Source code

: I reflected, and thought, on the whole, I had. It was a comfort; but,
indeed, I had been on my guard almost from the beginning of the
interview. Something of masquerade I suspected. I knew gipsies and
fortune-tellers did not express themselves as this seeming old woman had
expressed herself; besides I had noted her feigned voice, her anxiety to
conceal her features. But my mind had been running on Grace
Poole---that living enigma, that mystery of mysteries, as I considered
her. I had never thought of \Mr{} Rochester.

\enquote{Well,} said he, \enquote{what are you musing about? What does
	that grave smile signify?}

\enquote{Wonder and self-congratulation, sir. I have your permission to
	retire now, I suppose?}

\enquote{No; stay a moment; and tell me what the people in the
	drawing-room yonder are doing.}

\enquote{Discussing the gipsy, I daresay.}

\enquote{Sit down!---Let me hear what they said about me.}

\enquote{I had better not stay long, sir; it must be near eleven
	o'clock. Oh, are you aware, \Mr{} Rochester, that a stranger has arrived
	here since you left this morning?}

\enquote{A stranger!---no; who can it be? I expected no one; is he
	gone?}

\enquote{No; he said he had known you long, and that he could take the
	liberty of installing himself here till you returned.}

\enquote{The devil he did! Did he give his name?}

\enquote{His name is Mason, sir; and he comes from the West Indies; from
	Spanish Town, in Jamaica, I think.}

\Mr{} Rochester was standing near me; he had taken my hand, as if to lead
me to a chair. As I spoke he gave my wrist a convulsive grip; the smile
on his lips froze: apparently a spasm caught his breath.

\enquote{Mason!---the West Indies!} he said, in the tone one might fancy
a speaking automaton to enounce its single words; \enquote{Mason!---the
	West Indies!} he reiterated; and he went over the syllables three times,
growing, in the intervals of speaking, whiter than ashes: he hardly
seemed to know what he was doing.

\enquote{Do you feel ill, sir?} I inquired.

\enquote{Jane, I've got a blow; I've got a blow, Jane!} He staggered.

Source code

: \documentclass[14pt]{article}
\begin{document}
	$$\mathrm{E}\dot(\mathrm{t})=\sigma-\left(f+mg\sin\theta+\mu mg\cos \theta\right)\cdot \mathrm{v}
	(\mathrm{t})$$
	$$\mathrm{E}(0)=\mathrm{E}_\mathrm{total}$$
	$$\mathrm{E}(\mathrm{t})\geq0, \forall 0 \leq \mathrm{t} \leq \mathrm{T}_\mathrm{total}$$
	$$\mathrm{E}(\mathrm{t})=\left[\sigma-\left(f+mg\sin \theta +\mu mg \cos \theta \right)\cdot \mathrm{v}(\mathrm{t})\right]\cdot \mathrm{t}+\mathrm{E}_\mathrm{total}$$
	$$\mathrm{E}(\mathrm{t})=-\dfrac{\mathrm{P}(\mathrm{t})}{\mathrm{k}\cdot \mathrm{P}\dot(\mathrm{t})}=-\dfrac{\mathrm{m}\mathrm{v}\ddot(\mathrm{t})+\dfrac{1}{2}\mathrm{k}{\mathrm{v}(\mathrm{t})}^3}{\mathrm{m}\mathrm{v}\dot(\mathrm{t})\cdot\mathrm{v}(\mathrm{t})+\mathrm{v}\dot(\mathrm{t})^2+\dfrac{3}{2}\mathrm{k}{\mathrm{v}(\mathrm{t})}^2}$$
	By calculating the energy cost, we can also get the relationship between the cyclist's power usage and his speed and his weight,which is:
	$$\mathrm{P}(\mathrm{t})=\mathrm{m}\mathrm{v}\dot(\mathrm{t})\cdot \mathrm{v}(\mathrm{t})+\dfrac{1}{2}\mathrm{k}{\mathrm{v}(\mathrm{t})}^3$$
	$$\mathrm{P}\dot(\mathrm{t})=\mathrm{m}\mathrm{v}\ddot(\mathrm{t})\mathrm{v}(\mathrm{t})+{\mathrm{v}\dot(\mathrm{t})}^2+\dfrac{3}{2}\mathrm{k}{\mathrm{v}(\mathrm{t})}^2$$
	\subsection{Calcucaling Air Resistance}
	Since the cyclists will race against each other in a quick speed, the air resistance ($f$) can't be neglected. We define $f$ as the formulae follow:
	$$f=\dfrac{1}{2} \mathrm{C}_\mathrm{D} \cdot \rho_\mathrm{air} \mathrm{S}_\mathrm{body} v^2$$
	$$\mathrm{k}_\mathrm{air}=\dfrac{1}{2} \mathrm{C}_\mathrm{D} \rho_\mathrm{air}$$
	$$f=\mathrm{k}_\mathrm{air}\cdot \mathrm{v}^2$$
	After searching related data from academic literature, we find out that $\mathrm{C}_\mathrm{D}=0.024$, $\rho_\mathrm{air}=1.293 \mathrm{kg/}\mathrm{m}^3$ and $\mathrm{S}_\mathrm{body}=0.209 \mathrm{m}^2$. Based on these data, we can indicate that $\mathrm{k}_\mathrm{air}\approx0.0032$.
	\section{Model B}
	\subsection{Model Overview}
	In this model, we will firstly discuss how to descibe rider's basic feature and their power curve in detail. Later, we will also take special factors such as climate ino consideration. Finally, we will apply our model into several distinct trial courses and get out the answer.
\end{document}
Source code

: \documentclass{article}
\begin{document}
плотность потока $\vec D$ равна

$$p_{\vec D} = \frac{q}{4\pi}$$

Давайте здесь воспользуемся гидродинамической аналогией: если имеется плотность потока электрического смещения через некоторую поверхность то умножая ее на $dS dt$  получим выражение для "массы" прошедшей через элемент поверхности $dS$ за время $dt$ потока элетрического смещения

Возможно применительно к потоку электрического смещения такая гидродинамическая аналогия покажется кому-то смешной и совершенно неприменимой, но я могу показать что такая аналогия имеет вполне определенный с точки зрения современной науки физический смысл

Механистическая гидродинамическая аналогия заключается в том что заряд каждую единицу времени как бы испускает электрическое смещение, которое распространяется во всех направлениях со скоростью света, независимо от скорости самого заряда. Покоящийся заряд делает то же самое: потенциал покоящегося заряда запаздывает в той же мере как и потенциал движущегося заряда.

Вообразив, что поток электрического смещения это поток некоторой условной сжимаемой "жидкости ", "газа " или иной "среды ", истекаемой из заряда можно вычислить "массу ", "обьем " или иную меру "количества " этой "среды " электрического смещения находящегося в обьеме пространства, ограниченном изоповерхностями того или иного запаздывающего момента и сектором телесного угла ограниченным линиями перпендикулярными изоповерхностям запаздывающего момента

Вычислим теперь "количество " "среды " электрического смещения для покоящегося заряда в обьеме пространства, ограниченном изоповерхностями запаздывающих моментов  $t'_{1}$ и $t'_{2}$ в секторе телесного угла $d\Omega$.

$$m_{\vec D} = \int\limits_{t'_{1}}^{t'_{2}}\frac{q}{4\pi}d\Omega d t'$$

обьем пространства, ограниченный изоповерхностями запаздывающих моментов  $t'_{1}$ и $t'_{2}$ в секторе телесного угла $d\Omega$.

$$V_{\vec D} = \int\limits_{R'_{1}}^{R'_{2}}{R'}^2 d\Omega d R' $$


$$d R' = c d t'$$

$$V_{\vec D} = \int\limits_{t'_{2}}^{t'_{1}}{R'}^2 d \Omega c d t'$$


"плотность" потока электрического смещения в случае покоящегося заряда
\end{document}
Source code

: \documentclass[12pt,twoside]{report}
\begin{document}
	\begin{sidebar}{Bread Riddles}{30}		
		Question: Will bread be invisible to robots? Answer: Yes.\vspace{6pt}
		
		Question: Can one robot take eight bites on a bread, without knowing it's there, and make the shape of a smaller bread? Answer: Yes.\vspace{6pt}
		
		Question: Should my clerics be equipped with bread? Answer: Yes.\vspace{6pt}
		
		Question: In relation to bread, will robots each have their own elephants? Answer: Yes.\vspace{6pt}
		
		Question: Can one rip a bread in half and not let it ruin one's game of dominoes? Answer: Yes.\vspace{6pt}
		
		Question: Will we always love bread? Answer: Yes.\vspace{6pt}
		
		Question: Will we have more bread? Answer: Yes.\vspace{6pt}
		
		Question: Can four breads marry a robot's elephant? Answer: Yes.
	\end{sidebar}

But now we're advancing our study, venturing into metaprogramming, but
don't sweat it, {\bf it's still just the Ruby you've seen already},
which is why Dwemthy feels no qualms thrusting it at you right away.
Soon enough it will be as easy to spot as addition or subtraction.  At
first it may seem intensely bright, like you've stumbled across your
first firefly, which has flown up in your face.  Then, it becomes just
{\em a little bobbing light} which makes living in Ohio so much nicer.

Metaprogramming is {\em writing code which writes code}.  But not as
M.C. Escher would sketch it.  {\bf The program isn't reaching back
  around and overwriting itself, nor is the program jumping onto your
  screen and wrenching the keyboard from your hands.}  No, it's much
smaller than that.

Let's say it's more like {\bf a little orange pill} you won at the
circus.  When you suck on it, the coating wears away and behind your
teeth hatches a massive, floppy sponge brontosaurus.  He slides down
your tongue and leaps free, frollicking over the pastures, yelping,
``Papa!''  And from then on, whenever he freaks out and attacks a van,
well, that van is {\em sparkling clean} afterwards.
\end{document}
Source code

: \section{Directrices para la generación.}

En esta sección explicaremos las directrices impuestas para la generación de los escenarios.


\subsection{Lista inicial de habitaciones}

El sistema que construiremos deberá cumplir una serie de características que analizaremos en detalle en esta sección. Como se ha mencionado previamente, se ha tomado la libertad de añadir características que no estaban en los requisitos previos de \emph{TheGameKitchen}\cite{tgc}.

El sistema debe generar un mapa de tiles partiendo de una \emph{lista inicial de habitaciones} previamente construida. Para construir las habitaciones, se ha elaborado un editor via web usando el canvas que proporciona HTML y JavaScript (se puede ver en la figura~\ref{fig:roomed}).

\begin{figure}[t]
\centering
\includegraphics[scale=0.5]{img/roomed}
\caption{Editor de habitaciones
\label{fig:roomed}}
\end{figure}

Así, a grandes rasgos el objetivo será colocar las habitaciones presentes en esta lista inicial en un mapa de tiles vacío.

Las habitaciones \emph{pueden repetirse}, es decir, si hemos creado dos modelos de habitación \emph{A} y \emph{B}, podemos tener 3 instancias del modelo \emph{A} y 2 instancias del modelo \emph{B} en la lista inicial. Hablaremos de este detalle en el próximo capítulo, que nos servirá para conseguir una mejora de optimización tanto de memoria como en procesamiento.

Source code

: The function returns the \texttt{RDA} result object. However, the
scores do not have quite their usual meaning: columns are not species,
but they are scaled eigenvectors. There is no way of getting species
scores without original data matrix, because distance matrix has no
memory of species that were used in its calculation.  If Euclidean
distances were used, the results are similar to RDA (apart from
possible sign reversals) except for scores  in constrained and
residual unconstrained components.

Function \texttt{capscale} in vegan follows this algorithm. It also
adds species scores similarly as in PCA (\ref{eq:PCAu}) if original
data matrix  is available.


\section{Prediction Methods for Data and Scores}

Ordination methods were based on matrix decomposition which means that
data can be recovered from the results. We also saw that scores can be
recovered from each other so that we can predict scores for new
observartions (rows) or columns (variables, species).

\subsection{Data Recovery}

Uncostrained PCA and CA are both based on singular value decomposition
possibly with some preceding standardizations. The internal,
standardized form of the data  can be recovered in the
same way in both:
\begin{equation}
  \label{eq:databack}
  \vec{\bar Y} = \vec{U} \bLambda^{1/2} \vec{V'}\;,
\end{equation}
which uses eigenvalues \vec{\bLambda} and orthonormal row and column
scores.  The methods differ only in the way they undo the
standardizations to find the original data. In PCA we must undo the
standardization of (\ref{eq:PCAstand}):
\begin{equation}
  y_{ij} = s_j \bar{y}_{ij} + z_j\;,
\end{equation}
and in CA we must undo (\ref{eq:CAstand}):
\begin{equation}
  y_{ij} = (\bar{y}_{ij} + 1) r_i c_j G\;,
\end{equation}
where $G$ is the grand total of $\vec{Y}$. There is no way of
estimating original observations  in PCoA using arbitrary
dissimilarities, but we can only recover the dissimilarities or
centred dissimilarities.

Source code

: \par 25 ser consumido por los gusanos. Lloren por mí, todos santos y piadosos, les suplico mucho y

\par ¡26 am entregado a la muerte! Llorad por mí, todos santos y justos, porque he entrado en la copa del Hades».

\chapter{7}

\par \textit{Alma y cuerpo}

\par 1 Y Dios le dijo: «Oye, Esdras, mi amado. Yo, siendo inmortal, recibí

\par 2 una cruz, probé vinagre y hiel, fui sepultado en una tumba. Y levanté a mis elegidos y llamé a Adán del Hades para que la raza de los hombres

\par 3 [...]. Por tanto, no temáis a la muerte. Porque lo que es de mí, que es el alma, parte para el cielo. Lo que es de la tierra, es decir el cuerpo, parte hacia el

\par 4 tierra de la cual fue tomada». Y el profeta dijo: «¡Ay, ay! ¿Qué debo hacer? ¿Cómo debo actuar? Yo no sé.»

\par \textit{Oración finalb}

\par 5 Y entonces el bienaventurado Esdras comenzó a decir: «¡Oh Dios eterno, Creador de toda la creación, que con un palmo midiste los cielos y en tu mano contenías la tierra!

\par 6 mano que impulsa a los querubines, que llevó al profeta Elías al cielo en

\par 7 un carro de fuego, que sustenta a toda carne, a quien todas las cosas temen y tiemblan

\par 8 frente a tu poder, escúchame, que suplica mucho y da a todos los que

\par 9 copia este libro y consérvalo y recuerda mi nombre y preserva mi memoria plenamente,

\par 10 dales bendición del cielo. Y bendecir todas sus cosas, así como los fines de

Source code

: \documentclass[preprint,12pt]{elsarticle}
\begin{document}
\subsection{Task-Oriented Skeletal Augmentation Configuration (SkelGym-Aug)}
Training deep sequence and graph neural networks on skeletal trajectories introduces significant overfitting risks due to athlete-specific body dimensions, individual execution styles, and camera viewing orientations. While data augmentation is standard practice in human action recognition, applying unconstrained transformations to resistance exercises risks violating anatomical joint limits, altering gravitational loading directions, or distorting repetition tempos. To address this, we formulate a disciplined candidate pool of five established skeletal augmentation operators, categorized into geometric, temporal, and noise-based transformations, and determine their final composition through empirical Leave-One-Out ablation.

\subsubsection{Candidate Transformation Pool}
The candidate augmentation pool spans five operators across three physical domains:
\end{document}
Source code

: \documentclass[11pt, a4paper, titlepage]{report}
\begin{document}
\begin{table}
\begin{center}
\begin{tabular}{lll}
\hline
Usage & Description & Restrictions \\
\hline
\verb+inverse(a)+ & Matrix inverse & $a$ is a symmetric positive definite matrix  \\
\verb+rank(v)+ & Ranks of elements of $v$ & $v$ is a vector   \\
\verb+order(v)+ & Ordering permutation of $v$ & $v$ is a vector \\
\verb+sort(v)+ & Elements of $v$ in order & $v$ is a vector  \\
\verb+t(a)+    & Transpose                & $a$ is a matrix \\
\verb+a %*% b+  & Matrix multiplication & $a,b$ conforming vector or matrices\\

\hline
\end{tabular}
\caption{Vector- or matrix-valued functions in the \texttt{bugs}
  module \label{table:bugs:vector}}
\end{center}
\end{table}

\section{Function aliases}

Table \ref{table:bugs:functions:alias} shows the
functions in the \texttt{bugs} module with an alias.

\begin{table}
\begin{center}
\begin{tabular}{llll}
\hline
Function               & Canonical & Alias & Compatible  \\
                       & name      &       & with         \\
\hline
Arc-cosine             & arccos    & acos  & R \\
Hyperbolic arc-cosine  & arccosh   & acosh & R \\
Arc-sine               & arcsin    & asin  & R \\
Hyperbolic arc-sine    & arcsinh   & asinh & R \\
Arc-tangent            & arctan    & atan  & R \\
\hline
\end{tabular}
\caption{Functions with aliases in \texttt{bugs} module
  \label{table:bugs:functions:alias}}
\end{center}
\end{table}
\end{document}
* * * *
**Goal of the exercise:** Taking the entries above, print exactly the lines starting at the line with "could take the" and ending at the line with "Spanish Town, in", both included.

**Exercise solution:**
\enquote{No; he said he had known you long, and that he could take the
	liberty of installing himself here till you returned.}

\enquote{The devil he did! Did he give his name?}

\enquote{His name is Mason, sir; and he comes from the West Indies; from
	Spanish Town, in Jamaica, I think.}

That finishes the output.